Although it is located within municipal Jerusalem, Shu‘fat refugee camp in northern Jerusalem has been severed from the city by the Separation Wall since 2002. Residents can only access the city by a single military checkpoint (see Closure and Access to Jerusalem). For women in the camp, this means they can’t readily access any health care, let alone preventative care for breast cancer. To address this gap, Jerusalem’s renowned Augusta Victoria Hospital (AVH, referred to as al-Muttala‘ Hospital in Arabic) on the Mount of Olives launched a Mobile Breast Cancer Clinic in 2009.

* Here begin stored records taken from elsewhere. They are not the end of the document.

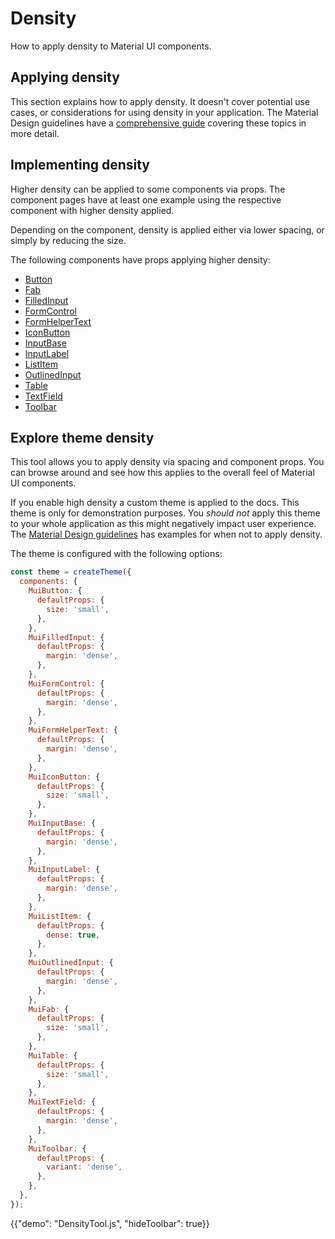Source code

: # Density

<p class="description">How to apply density to Material UI components.</p>

## Applying density

This section explains how to apply density.
It doesn't cover potential use cases, or considerations for using density in your application.
The Material Design guidelines have a [comprehensive guide](https://m2.material.io/design/layout/applying-density.html) covering these topics in more detail.

## Implementing density

Higher density can be applied to some components via props. The component pages
have at least one example using the respective component with higher density applied.

Depending on the component, density is applied either via lower spacing, or simply by
reducing the size.

The following components have props applying higher density:

- [Button](/material-ui/api/button/)
- [Fab](/material-ui/api/fab/)
- [FilledInput](/material-ui/api/filled-input/)
- [FormControl](/material-ui/api/form-control/)
- [FormHelperText](/material-ui/api/form-helper-text/)
- [IconButton](/material-ui/api/icon-button/)
- [InputBase](/material-ui/api/input-base/)
- [InputLabel](/material-ui/api/input-label/)
- [ListItem](/material-ui/api/list-item/)
- [OutlinedInput](/material-ui/api/outlined-input/)
- [Table](/material-ui/api/table/)
- [TextField](/material-ui/api/text-field/)
- [Toolbar](/material-ui/api/toolbar/)

## Explore theme density

This tool allows you to apply density via spacing and component props. You can browse
around and see how this applies to the overall feel of Material UI components.

If you enable high density a custom theme is applied to the docs. This theme is only
for demonstration purposes. You _should not_ apply this theme to your whole application
as this might negatively impact user experience. The [Material Design guidelines](https://m2.material.io/design/layout/applying-density.html) has examples
for when not to apply density.

The theme is configured with the following options:

```js
const theme = createTheme({
  components: {
    MuiButton: {
      defaultProps: {
        size: 'small',
      },
    },
    MuiFilledInput: {
      defaultProps: {
        margin: 'dense',
      },
    },
    MuiFormControl: {
      defaultProps: {
        margin: 'dense',
      },
    },
    MuiFormHelperText: {
      defaultProps: {
        margin: 'dense',
      },
    },
    MuiIconButton: {
      defaultProps: {
        size: 'small',
      },
    },
    MuiInputBase: {
      defaultProps: {
        margin: 'dense',
      },
    },
    MuiInputLabel: {
      defaultProps: {
        margin: 'dense',
      },
    },
    MuiListItem: {
      defaultProps: {
        dense: true,
      },
    },
    MuiOutlinedInput: {
      defaultProps: {
        margin: 'dense',
      },
    },
    MuiFab: {
      defaultProps: {
        size: 'small',
      },
    },
    MuiTable: {
      defaultProps: {
        size: 'small',
      },
    },
    MuiTextField: {
      defaultProps: {
        margin: 'dense',
      },
    },
    MuiToolbar: {
      defaultProps: {
        variant: 'dense',
      },
    },
  },
});
```

{{"demo": "DensityTool.js", "hideToolbar": true}}
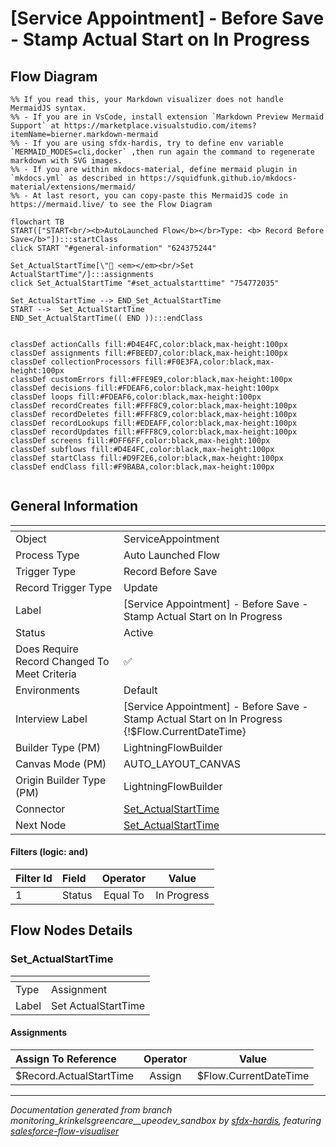# [Service Appointment] - Before Save - Stamp Actual Start on In Progress

## Flow Diagram

```mermaid
%% If you read this, your Markdown visualizer does not handle MermaidJS syntax.
%% - If you are in VsCode, install extension `Markdown Preview Mermaid Support` at https://marketplace.visualstudio.com/items?itemName=bierner.markdown-mermaid
%% - If you are using sfdx-hardis, try to define env variable `MERMAID_MODES=cli,docker` ,then run again the command to regenerate markdown with SVG images.
%% - If you are within mkdocs-material, define mermaid plugin in `mkdocs.yml` as described in https://squidfunk.github.io/mkdocs-material/extensions/mermaid/
%% - At last resort, you can copy-paste this MermaidJS code in https://mermaid.live/ to see the Flow Diagram

flowchart TB
START(["START<br/><b>AutoLaunched Flow</b></br>Type: <b> Record Before Save</b>"]):::startClass
click START "#general-information" "624375244"

Set_ActualStartTime[\"🟰 <em></em><br/>Set ActualStartTime"/]:::assignments
click Set_ActualStartTime "#set_actualstarttime" "754772035"

Set_ActualStartTime --> END_Set_ActualStartTime
START -->  Set_ActualStartTime
END_Set_ActualStartTime(( END )):::endClass


classDef actionCalls fill:#D4E4FC,color:black,max-height:100px
classDef assignments fill:#FBEED7,color:black,max-height:100px
classDef collectionProcessors fill:#F0E3FA,color:black,max-height:100px
classDef customErrors fill:#FFE9E9,color:black,max-height:100px
classDef decisions fill:#FDEAF6,color:black,max-height:100px
classDef loops fill:#FDEAF6,color:black,max-height:100px
classDef recordCreates fill:#FFF8C9,color:black,max-height:100px
classDef recordDeletes fill:#FFF8C9,color:black,max-height:100px
classDef recordLookups fill:#EDEAFF,color:black,max-height:100px
classDef recordUpdates fill:#FFF8C9,color:black,max-height:100px
classDef screens fill:#DFF6FF,color:black,max-height:100px
classDef subflows fill:#D4E4FC,color:black,max-height:100px
classDef startClass fill:#D9F2E6,color:black,max-height:100px
classDef endClass fill:#F9BABA,color:black,max-height:100px


```

## General Information

|<!-- -->|<!-- -->|
|:---|:---|
|Object|ServiceAppointment|
|Process Type| Auto Launched Flow|
|Trigger Type| Record Before Save|
|Record Trigger Type| Update|
|Label|[Service Appointment] - Before Save - Stamp Actual Start on In Progress|
|Status|Active|
|Does Require Record Changed To Meet Criteria|✅|
|Environments|Default|
|Interview Label|[Service Appointment] - Before Save - Stamp Actual Start on In Progress {!$Flow.CurrentDateTime}|
| Builder Type (PM)|LightningFlowBuilder|
| Canvas Mode (PM)|AUTO_LAYOUT_CANVAS|
| Origin Builder Type (PM)|LightningFlowBuilder|
|Connector|[Set_ActualStartTime](#set_actualstarttime)|
|Next Node|[Set_ActualStartTime](#set_actualstarttime)|


#### Filters (logic: **and**)

|Filter Id|Field|Operator|Value|
|:-- |:-- |:--:|:--: |
|1|Status| Equal To|In Progress|


## Flow Nodes Details

### Set_ActualStartTime

|<!-- -->|<!-- -->|
|:---|:---|
|Type|Assignment|
|Label|Set ActualStartTime|


#### Assignments

|Assign To Reference|Operator|Value|
|:-- |:--:|:--: |
|$Record.ActualStartTime| Assign|$Flow.CurrentDateTime|








___

_Documentation generated from branch monitoring_krinkelsgreencare__upeodev_sandbox by [sfdx-hardis](https://sfdx-hardis.cloudity.com), featuring [salesforce-flow-visualiser](https://github.com/toddhalfpenny/salesforce-flow-visualiser)_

Jerusalem Story accompanied the mobile clinic’s team out to the camp on Tuesday, December 17, 2025. The clinic parked in front of the Zghayer Medical Center, which is affiliated with the Kupat Holim Clalit, an Israeli state health service organization. The center lies beyond the Separation Wall, which has severed the camp from the center of Jerusalem since 2002. Thus, even just reaching the designated location for the clinic was not easy.
The United Nations Relief and Works Agency (UNRWA) established the camp in 1965 to house Palestinian refugees from the 1948 Nakba (see Neighborhoods beyond the Wall).
That day, the weather was rainy, and due to the camp’s poor infrastructure, drivers had to avoid deep potholes in the streets and sometimes stop to make way for pedestrians because of heavy crowding in the streets.
The medical center sits on a small side street in the camp that is not far from the Shu‘fat checkpoint that all residents must pass through to exit the camp. The mobile clinic offers mammograms for female camp residents aged between 50 and 75 who have health insurance.